The agency has already dispatched 400,000 water purification tablets that can support 80,000 households with clean water for a week….reports Asian Lite News
Four million people, including 1.6 million children, are currently stranded by flash floods in Bangladesh and are in urgent need of help, the Unicef said.
In a statement, the UN agency said it is on the ground to protect children and to deliver emergency water and health supplies.

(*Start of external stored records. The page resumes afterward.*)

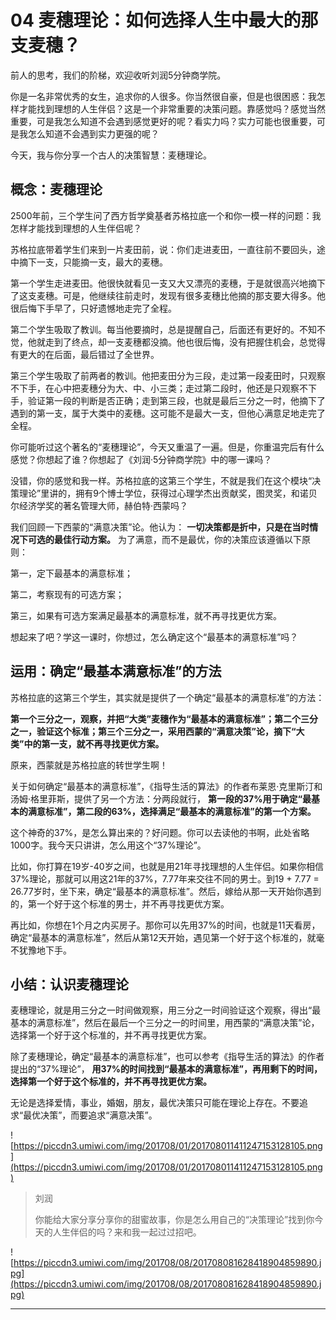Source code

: # 04 麦穗理论：如何选择人生中最大的那支麦穗？

前人的思考，我们的阶梯，欢迎收听刘润5分钟商学院。

你是一名非常优秀的女生，追求你的人很多。你当然很自豪，但是也很困惑：我怎样才能找到理想的人生伴侣？这是一个非常重要的决策问题。靠感觉吗？感觉当然重要，可是我怎么知道不会遇到感觉更好的呢？看实力吗？实力可能也很重要，可是我怎么知道不会遇到实力更强的呢？

今天，我与你分享一个古人的决策智慧：麦穗理论。

## 概念：麦穗理论

2500年前，三个学生问了西方哲学奠基者苏格拉底一个和你一模一样的问题：我怎样才能找到理想的人生伴侣呢？

苏格拉底带着学生们来到一片麦田前，说：你们走进麦田，一直往前不要回头，途中摘下一支，只能摘一支，最大的麦穗。

第一个学生走进麦田。他很快就看见一支又大又漂亮的麦穗，于是就很高兴地摘下了这支麦穗。可是，他继续往前走时，发现有很多麦穗比他摘的那支要大得多。他很后悔下手早了，只好遗憾地走完了全程。

第二个学生吸取了教训。每当他要摘时，总是提醒自己，后面还有更好的。不知不觉，他就走到了终点，却一支麦穗都没摘。他也很后悔，没有把握住机会，总觉得有更大的在后面，最后错过了全世界。

第三个学生吸取了前两者的教训。他把麦田分为三段，走过第一段麦田时，只观察不下手，在心中把麦穗分为大、中、小三类；走过第二段时，他还是只观察不下手，验证第一段的判断是否正确；走到第三段，也就是最后三分之一时，他摘下了遇到的第一支，属于大类中的麦穗。这可能不是最大一支，但他心满意足地走完了全程。

你可能听过这个著名的“麦穗理论”，今天又重温了一遍。但是，你重温完后有什么感觉？你想起了谁？你想起了《刘润·5分钟商学院》中的哪一课吗？

没错，你的感觉和我一样。苏格拉底的这第三个学生，不就是我们在这个模块“决策理论”里讲的，拥有9个博士学位，获得过心理学杰出贡献奖，图灵奖，和诺贝尔经济学奖的著名管理大师，赫伯特·西蒙吗？

我们回顾一下西蒙的“满意决策”论。他认为： **一切决策都是折中，只是在当时情况下可选的最佳行动方案。** 为了满意，而不是最优，你的决策应该遵循以下原则：

第一，定下最基本的满意标准；

第二，考察现有的可选方案；

第三，如果有可选方案满足最基本的满意标准，就不再寻找更优方案。

想起来了吧？学这一课时，你想过，怎么确定这个“最基本的满意标准”吗？

## 运用：确定“最基本满意标准”的方法

苏格拉底的这第三个学生，其实就是提供了一个确定“最基本的满意标准”的方法：

 **第一个三分之一，观察，并把“大类”麦穗作为“最基本的满意标准”；第二个三分之一，验证这个标准；第三个三分之一，采用西蒙的“满意决策”论，摘下“大类”中的第一支，就不再寻找更优方案。**

原来，西蒙就是苏格拉底的转世学生啊！

关于如何确定“最基本的满意标准”，《指导生活的算法》的作者布莱恩·克里斯汀和汤姆·格里菲斯，提供了另一个方法：分两段就行， **第一段的37%用于确定“最基本的满意标准”，第二段的63%，选择满足“最基本的满意标准”的第一个方案。**

这个神奇的37%，是怎么算出来的？好问题。你可以去读他的书啊，此处省略1000字。我今天只讲讲，怎么用这个“37%理论”。

比如，你打算在19岁-40岁之间，也就是用21年寻找理想的人生伴侣。如果你相信37%理论，那就可以用这21年的37%，7.77年来交往不同的男士。到19 + 7.77 = 26.77岁时，坐下来，确定“最基本的满意标准”。然后，嫁给从那一天开始你遇到的，第一个好于这个标准的男士，并不再寻找更优方案。

再比如，你想在1个月之内买房子。那你可以先用37%的时间，也就是11天看房，确定“最基本的满意标准”，然后从第12天开始，遇见第一个好于这个标准的，就毫不犹豫地下手。

## 小结：认识麦穗理论

麦穗理论，就是用三分之一时间做观察，用三分之一时间验证这个观察，得出“最基本的满意标准”，然后在最后一个三分之一的时间里，用西蒙的“满意决策”论，选择第一个好于这个标准的，并不再寻找更优方案。

除了麦穗理论，确定“最基本的满意标准”，也可以参考《指导生活的算法》的作者提出的“37%理论”， **用37%的时间找到“最基本的满意标准”，再用剩下的时间，选择第一个好于这个标准的，并不再寻找更优方案。**

无论是选择爱情，事业，婚姻，朋友，最优决策只可能在理论上存在。不要追求“最优决策”，而要追求“满意决策”。

![https://piccdn3.umiwi.com/img/201708/01/201708011411247153128105.png](https://piccdn3.umiwi.com/img/201708/01/201708011411247153128105.png)

> 刘润
> 
> 你能给大家分享分享你的甜蜜故事，你是怎么用自己的“决策理论”找到你今天的人生伴侣的吗？来和我一起过过招吧。

![https://piccdn3.umiwi.com/img/201708/08/201708081628418904859890.jpg](https://piccdn3.umiwi.com/img/201708/08/201708081628418904859890.jpg)

---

“Children need safe drinking water right now. Preventing deadly waterborne diseases is one of several critical concerns,” Sheldon Yett, Unicef Representative to Bangladesh, was quoted as saying.
The agency has already dispatched 400,000 water purification tablets that can support 80,000 households with clean water for a week.
It is working to further support the Bangladesh government’s emergency response with millions of water purification tablets, more than 10,000 water containers known as jerry cans, and thousands of hygiene kits for women and adolescent girls.
According to the statement, Unicef is also procuring emergency medicines supplies for district health facilities.
In Sylhet division, 90 per cent of health facilities have been inundated, while cases of waterborne diseases continue to rise.
Children are at heightened risk of drowning, already one of the major causes of child deaths in the country.
Over 36,000 children have taken refuge in overcrowded shelters together with their families. Schools have been closed, and exams cancelled, further hampering the education of children who already suffered an 18-months of pandemic school closure.
At least eight children have tragically lost their lives.
“Our heart goes out for the children whose lives have been lost. Children are the most vulnerable in this desperate situation. Unicef is working around the clock with authorities and our partners to meet the immediate needs of children,” Yett said.
The UN agency is urgently seeking $2.5 million in funding for the emergency response as it provides life-saving supplies and services to children and families.